Task instructions:
Your copy should match the records below exactly, except for the pictures.

# # #

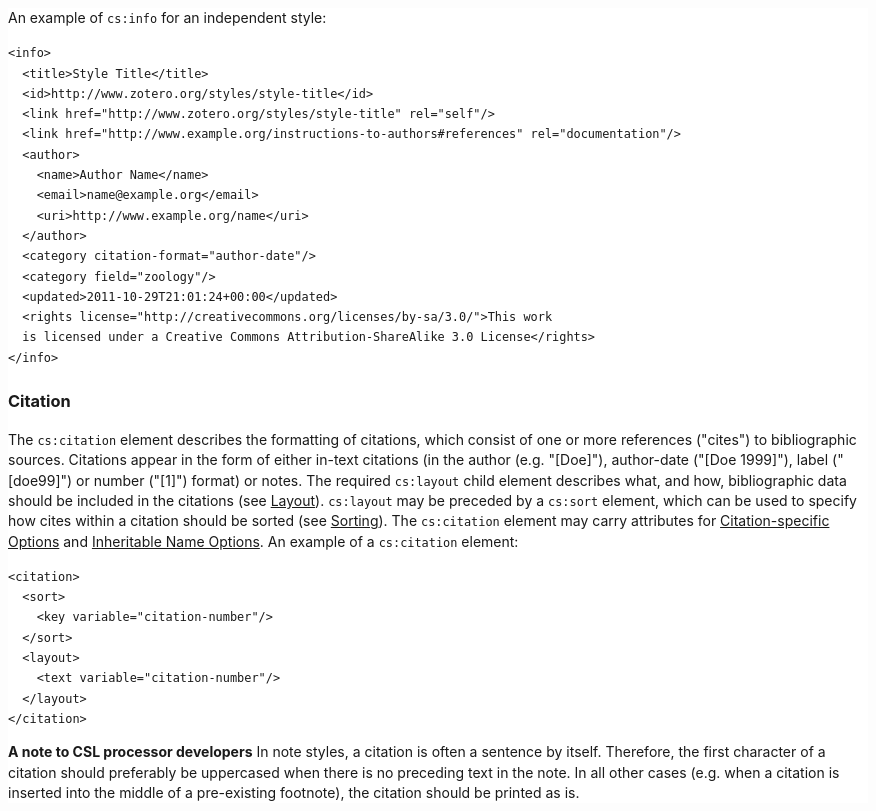 An example of `cs:info` for an independent style:

``` {.xml}
<info>
  <title>Style Title</title>
  <id>http://www.zotero.org/styles/style-title</id>
  <link href="http://www.zotero.org/styles/style-title" rel="self"/>
  <link href="http://www.example.org/instructions-to-authors#references" rel="documentation"/>
  <author>
    <name>Author Name</name>
    <email>name@example.org</email>
    <uri>http://www.example.org/name</uri>
  </author>
  <category citation-format="author-date"/>
  <category field="zoology"/>
  <updated>2011-10-29T21:01:24+00:00</updated>
  <rights license="http://creativecommons.org/licenses/by-sa/3.0/">This work
  is licensed under a Creative Commons Attribution-ShareAlike 3.0 License</rights>
</info>
```

### Citation

The `cs:citation` element describes the formatting of citations, which
consist of one or more references (\"cites\") to bibliographic sources.
Citations appear in the form of either in-text citations (in the author
(e.g. \"\[Doe\]\"), author-date (\"\[Doe 1999\]\"), label
(\"\[doe99\]\") or number (\"\[1\]\") format) or notes. The required
`cs:layout` child element describes what, and how, bibliographic data
should be included in the citations (see [Layout](#layout)). `cs:layout`
may be preceded by a `cs:sort` element, which can be used to specify how
cites within a citation should be sorted (see [Sorting](#sorting)). The
`cs:citation` element may carry attributes for [Citation-specific
Options](#citation-specific-options) and [Inheritable Name
Options](#inheritable-name-options). An example of a `cs:citation`
element:

``` {.xml}
<citation>
  <sort>
    <key variable="citation-number"/>
  </sort>
  <layout>
    <text variable="citation-number"/>
  </layout>
</citation>
```

**A note to CSL processor developers** In note styles, a citation is
often a sentence by itself. Therefore, the first character of a citation
should preferably be uppercased when there is no preceding text in the
note. In all other cases (e.g. when a citation is inserted into the
middle of a pre-existing footnote), the citation should be printed as
is.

# # #

Result:
 An example of `cs:info` for an independent style:

``` {.xml}
<info>
  <title>Style Title</title>
  <id>http://www.zotero.org/styles/style-title</id>
  <link href="http://www.zotero.org/styles/style-title" rel="self"/>
  <link href="http://www.example.org/instructions-to-authors#references" rel="documentation"/>
  <author>
    <name>Author Name</name>
    <email>name@example.org</email>
    <uri>http://www.example.org/name</uri>
  </author>
  <category citation-format="author-date"/>
  <category field="zoology"/>
  <updated>2011-10-29T21:01:24+00:00</updated>
  <rights license="http://creativecommons.org/licenses/by-sa/3.0/">This work
  is licensed under a Creative Commons Attribution-ShareAlike 3.0 License</rights>
</info>
```

### Citation

The `cs:citation` element describes the formatting of citations, which
consist of one or more references (\"cites\") to bibliographic sources.
Citations appear in the form of either in-text citations (in the author
(e.g. \"\[Doe\]\"), author-date (\"\[Doe 1999\]\"), label
(\"\[doe99\]\") or number (\"\[1\]\") format) or notes. The required
`cs:layout` child element describes what, and how, bibliographic data
should be included in the citations (see [Layout](#layout)). `cs:layout`
may be preceded by a `cs:sort` element, which can be used to specify how
cites within a citation should be sorted (see [Sorting](#sorting)). The
`cs:citation` element may carry attributes for [Citation-specific
Options](#citation-specific-options) and [Inheritable Name
Options](#inheritable-name-options). An example of a `cs:citation`
element:

``` {.xml}
<citation>
  <sort>
    <key variable="citation-number"/>
  </sort>
  <layout>
    <text variable="citation-number"/>
  </layout>
</citation>
```

**A note to CSL processor developers** In note styles, a citation is
often a sentence by itself. Therefore, the first character of a citation
should preferably be uppercased when there is no preceding text in the
note. In all other cases (e.g. when a citation is inserted into the
middle of a pre-existing footnote), the citation should be printed as
is.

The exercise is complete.